Return with me now to those frantic after-sunset hours on May 22, as the 2016 Legislature lurched toward its constitutionally drawn finish line. Legislators saw a 599-page spending bill for the first time at 7:30 p.m. and sent it to the governor two hours later. They received the session's signature measure, a $1 billion bonding/transportation bill, with less than an hour to go. In the final minutes, they fumbled that golden baton and adjourned without handing it off to the governor.

I took to Twitter to observe that this Legislature was doing a fine job of keeping alive the complaints about hasty, hard-to-follow lawmaking that I heard at the 2015 Legislature's end. Within moments, a response appeared from Crystal City Council Member Jeff Kolb.

"Voters don't care about process," Kolb tweeted.

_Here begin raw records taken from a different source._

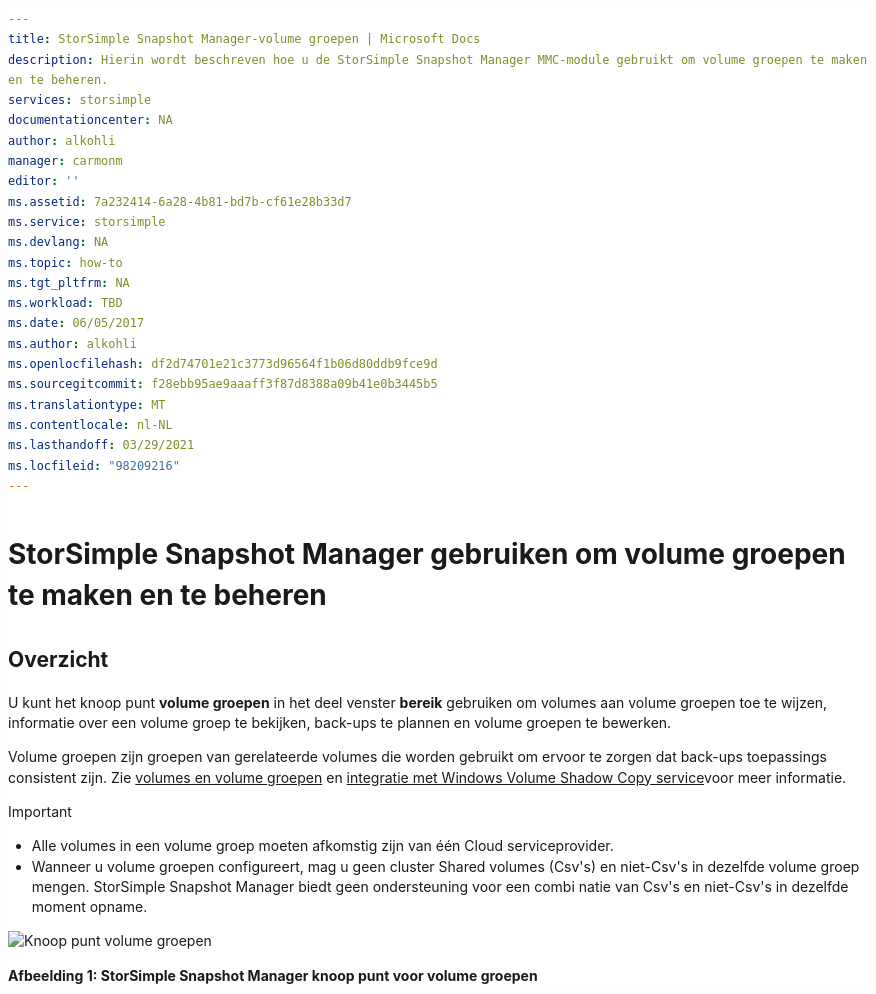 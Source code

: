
 ```yaml
---
title: StorSimple Snapshot Manager-volume groepen | Microsoft Docs
description: Hierin wordt beschreven hoe u de StorSimple Snapshot Manager MMC-module gebruikt om volume groepen te maken en te beheren.
services: storsimple
documentationcenter: NA
author: alkohli
manager: carmonm
editor: ''
ms.assetid: 7a232414-6a28-4b81-bd7b-cf61e28b33d7
ms.service: storsimple
ms.devlang: NA
ms.topic: how-to
ms.tgt_pltfrm: NA
ms.workload: TBD
ms.date: 06/05/2017
ms.author: alkohli
ms.openlocfilehash: df2d74701e21c3773d96564f1b06d80ddb9fce9d
ms.sourcegitcommit: f28ebb95ae9aaaff3f87d8388a09b41e0b3445b5
ms.translationtype: MT
ms.contentlocale: nl-NL
ms.lasthandoff: 03/29/2021
ms.locfileid: "98209216"
---
```

# <a name="use-storsimple-snapshot-manager-to-create-and-manage-volume-groups"></a>StorSimple Snapshot Manager gebruiken om volume groepen te maken en te beheren
## <a name="overview"></a>Overzicht
U kunt het knoop punt **volume groepen** in het deel venster **bereik** gebruiken om volumes aan volume groepen toe te wijzen, informatie over een volume groep te bekijken, back-ups te plannen en volume groepen te bewerken.

Volume groepen zijn groepen van gerelateerde volumes die worden gebruikt om ervoor te zorgen dat back-ups toepassings consistent zijn. Zie [volumes en volume groepen](storsimple-what-is-snapshot-manager.md#volumes-and-volume-groups) en [integratie met Windows Volume Shadow Copy service](storsimple-what-is-snapshot-manager.md#integration-with-windows-volume-shadow-copy-service)voor meer informatie.

> [!IMPORTANT]
> * Alle volumes in een volume groep moeten afkomstig zijn van één Cloud serviceprovider.
> * Wanneer u volume groepen configureert, mag u geen cluster Shared volumes (Csv's) en niet-Csv's in dezelfde volume groep mengen. StorSimple Snapshot Manager biedt geen ondersteuning voor een combi natie van Csv's en niet-Csv's in dezelfde moment opname.

![Knoop punt volume groepen](./media/storsimple-snapshot-manager-manage-volume-groups/HCS_SSM_Volume_groups.png)

**Afbeelding 1: StorSimple Snapshot Manager knoop punt voor volume groepen**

That must be what legislators believe, too. What else explains their disregard for the open-meeting laws they've set for every other government jurisdiction, and their cavalier violation of their own rules about deadlines, late-night activity, and advance posting of bills and amendments? Some wring their hands about their institution's sloppy ways, and a few call for new rules. (Keep trying, Rep. Paul Thissen, Sen. Carla Nelson and the Senate's Purple Caucus.) But new rules won't result in a tighter ship unless the captains of Starship Legislature want to follow them. If they don't, rules can be suspended or simply ignored.

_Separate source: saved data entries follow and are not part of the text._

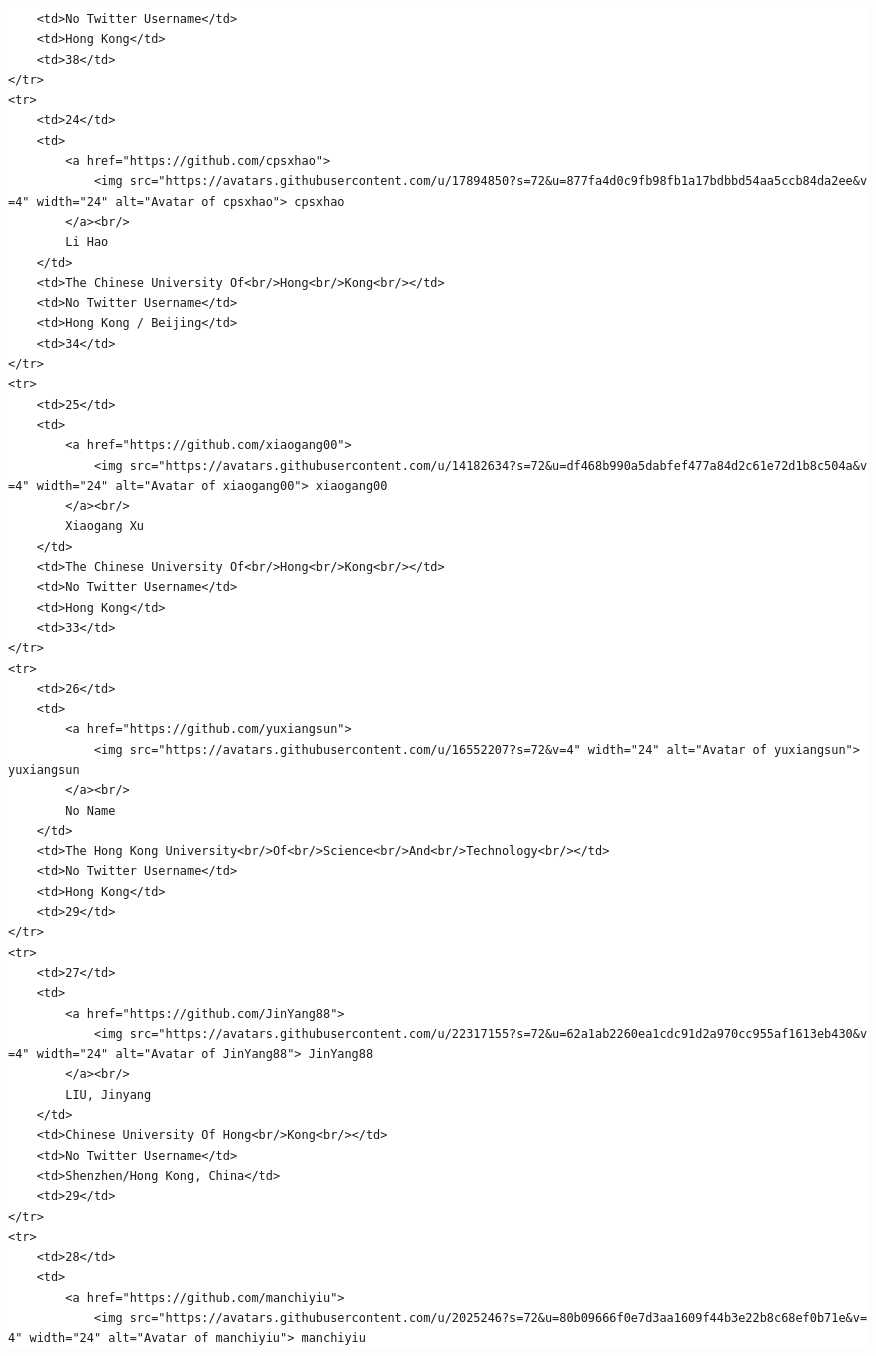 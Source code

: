 		<td>No Twitter Username</td>
		<td>Hong Kong</td>
		<td>38</td>
	</tr>
	<tr>
		<td>24</td>
		<td>
			<a href="https://github.com/cpsxhao">
				<img src="https://avatars.githubusercontent.com/u/17894850?s=72&u=877fa4d0c9fb98fb1a17bdbbd54aa5ccb84da2ee&v=4" width="24" alt="Avatar of cpsxhao"> cpsxhao
			</a><br/>
			Li Hao
		</td>
		<td>The Chinese University Of<br/>Hong<br/>Kong<br/></td>
		<td>No Twitter Username</td>
		<td>Hong Kong / Beijing</td>
		<td>34</td>
	</tr>
	<tr>
		<td>25</td>
		<td>
			<a href="https://github.com/xiaogang00">
				<img src="https://avatars.githubusercontent.com/u/14182634?s=72&u=df468b990a5dabfef477a84d2c61e72d1b8c504a&v=4" width="24" alt="Avatar of xiaogang00"> xiaogang00
			</a><br/>
			Xiaogang Xu
		</td>
		<td>The Chinese University Of<br/>Hong<br/>Kong<br/></td>
		<td>No Twitter Username</td>
		<td>Hong Kong</td>
		<td>33</td>
	</tr>
	<tr>
		<td>26</td>
		<td>
			<a href="https://github.com/yuxiangsun">
				<img src="https://avatars.githubusercontent.com/u/16552207?s=72&v=4" width="24" alt="Avatar of yuxiangsun"> yuxiangsun
			</a><br/>
			No Name
		</td>
		<td>The Hong Kong University<br/>Of<br/>Science<br/>And<br/>Technology<br/></td>
		<td>No Twitter Username</td>
		<td>Hong Kong</td>
		<td>29</td>
	</tr>
	<tr>
		<td>27</td>
		<td>
			<a href="https://github.com/JinYang88">
				<img src="https://avatars.githubusercontent.com/u/22317155?s=72&u=62a1ab2260ea1cdc91d2a970cc955af1613eb430&v=4" width="24" alt="Avatar of JinYang88"> JinYang88
			</a><br/>
			LIU, Jinyang
		</td>
		<td>Chinese University Of Hong<br/>Kong<br/></td>
		<td>No Twitter Username</td>
		<td>Shenzhen/Hong Kong, China</td>
		<td>29</td>
	</tr>
	<tr>
		<td>28</td>
		<td>
			<a href="https://github.com/manchiyiu">
				<img src="https://avatars.githubusercontent.com/u/2025246?s=72&u=80b09666f0e7d3aa1609f44b3e22b8c68ef0b71e&v=4" width="24" alt="Avatar of manchiyiu"> manchiyiu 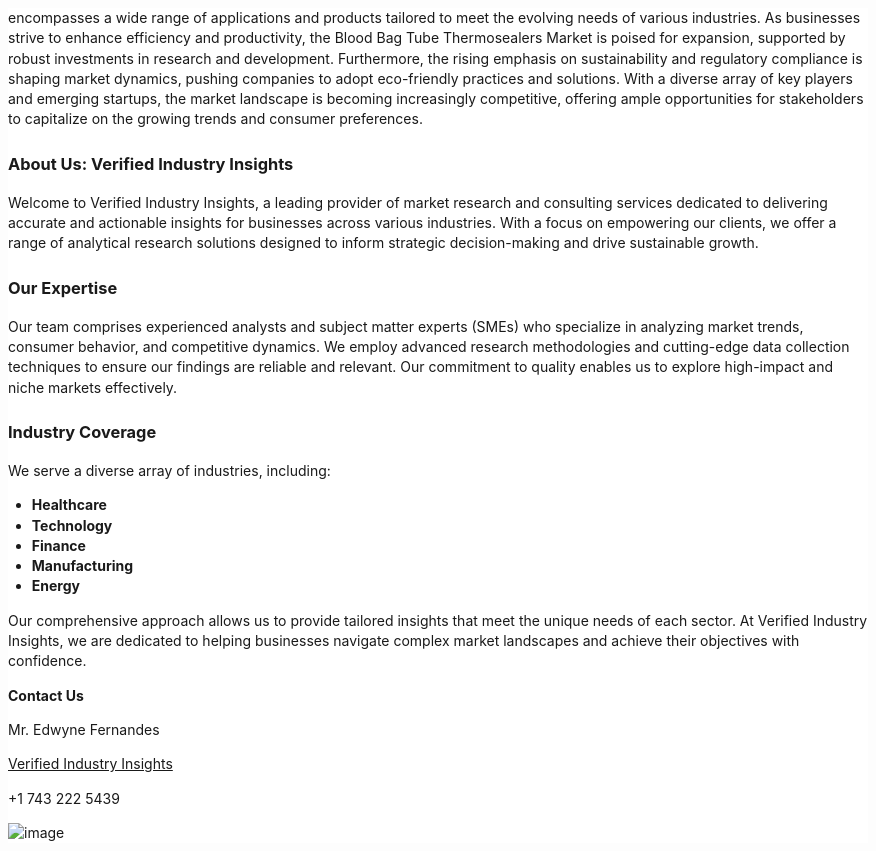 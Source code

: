 encompasses a wide range of applications and products tailored to meet the evolving needs of various industries. As businesses strive to enhance efficiency and productivity, the Blood Bag Tube Thermosealers Market is poised for expansion, supported by robust investments in research and development. Furthermore, the rising emphasis on sustainability and regulatory compliance is shaping market dynamics, pushing companies to adopt eco-friendly practices and solutions. With a diverse array of key players and emerging startups, the market landscape is becoming increasingly competitive, offering ample opportunities for stakeholders to capitalize on the growing trends and consumer preferences.</p><h3>About Us: Verified Industry Insights</h3><p>Welcome to Verified Industry Insights, a leading provider of market research and consulting services dedicated to delivering accurate and actionable insights for businesses across various industries. With a focus on empowering our clients, we offer a range of analytical research solutions designed to inform strategic decision-making and drive sustainable growth.</p><h3>Our Expertise</h3><p>Our team comprises experienced analysts and subject matter experts (SMEs) who specialize in analyzing market trends, consumer behavior, and competitive dynamics. We employ advanced research methodologies and cutting-edge data collection techniques to ensure our findings are reliable and relevant. Our commitment to quality enables us to explore high-impact and niche markets effectively.</p><h3>Industry Coverage</h3><p>We serve a diverse array of industries, including:</p><ul><li><strong>Healthcare</strong></li><li><strong>Technology</strong></li><li><strong>Finance</strong></li><li><strong>Manufacturing</strong></li><li><strong>Energy</strong></li></ul><p>Our comprehensive approach allows us to provide tailored insights that meet the unique needs of each sector. At Verified Industry Insights, we are dedicated to helping businesses navigate complex market landscapes and achieve their objectives with confidence.</p><p><strong>Contact Us</strong></p><p>Mr. Edwyne Fernandes</p><p><a href="https://www.verifiedindustryinsights.com/">Verified Industry Insights</a></p><p>+1 743 222 5439</p>
![image](https://github.com/user-attachments/assets/31e2451a-0dd1-4205-8fe1-c778583d89cf)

Legislative leaders have good reason to think that the way they do — or don't do — their work does not matter much to voters. In the last decade, what has appeared to matter most in determining which party controls the Legislature is not what goes on at the statehouse. It's the popularity of the president and/or the candidates for the White House.

National political waves have been washing over the Minnesota Legislature with increasing intensity. The pattern: Eight years of GOP control of the House came to an end in 2006 when Republican President George W. Bush's disapproval rating in national polls hovered near 60 percent.

The Republican election general and House speaker that year was Steve Sviggum. "I had recruited the best stable of candidates of all the years I was speaker and minority leader," Sviggum recently related. "When those candidates got to the doors, they were asked if they were Republicans, and if they were, they got a cold shoulder. If you were connected to George W. Bush, you were in trouble."

The two presidential elections won by Democrat Barack Obama were high-turnout years when DFL legislative candidates did well, increasing their margin in 2008 and retaking both chambers in 2012. But more Americans disapproved than approved of Obama's performance in the run-up to the 2010 and 2014 midterm elections. In Minnesota, Republicans took control of both legislative chambers in 2010 and of the House in 2014, when the Senate was not on the ballot.

Speculating about what the Donald Trump vs. Hillary Clinton cage match will mean for legislative control will keep Minnesota pundits preoccupied for the next five months. (A sample of what you'll hear: "Clinton leads in statewide polls, which should bode well for DFLers. But that's because she does so well in the urban center. She polls poorly in crucial swing seats in Greater Minnesota, and she might not inspire enough turnout to hold the outstate seats DFLers have now … .")

This much is evident: Legislative candidates are more exposed to presidential campaign storms this year than usual. This is the one election that occurs every dozen years in which no statewide races are on the ballot to provide legislators with a shelterbelt. The general election ballot consists of contests for president, Congress, the entire Legislature — and nothing else, save for local offices and judges.

But might that also mean that legislators this year are uncommonly subject to voter scrutiny and scorn? With no campaigns for governor or the U.S. Senate to distract them, voters might give their local legislator's performance a longer-than-usual look. They might take note of legislators waiting until the session's last hours to reveal the contents of the spending bill they'd spent 11 weeks assembling. They might wonder about the many discrepancies between the failed bonding bill's spreadsheet, which legislators saw before they voted, and bill text, which most did not. They might question how little surprises like a $35 million tobacco products tax cut wound up in a final bill.

Granted, most voters probably don't care enough about the lawmaking process to cast a vote solely on that basis. But that doesn't mean they don't care at all. My e-mailbag tells me Minnesotans are disgusted with the bad habits the Legislature has acquired. Secret dealmaking and undue haste diminish respect for the Legislature and confidence in its decisions. The end-of-session circus erodes willingness to engage with the Legislature as a citizen lobbyist or a candidate. Over time, it damages representative democracy.

Minnesotans who were watching the State Capitol last weekend didn't much like what they saw — and legislators knew it. That's why their pleas for Gov. Mark Dayton to get them back into session to clean up their mess started at about 12:01 a.m. on May 23. They don't want their May 22 performance to be the last one voters see from them before Nov. 8.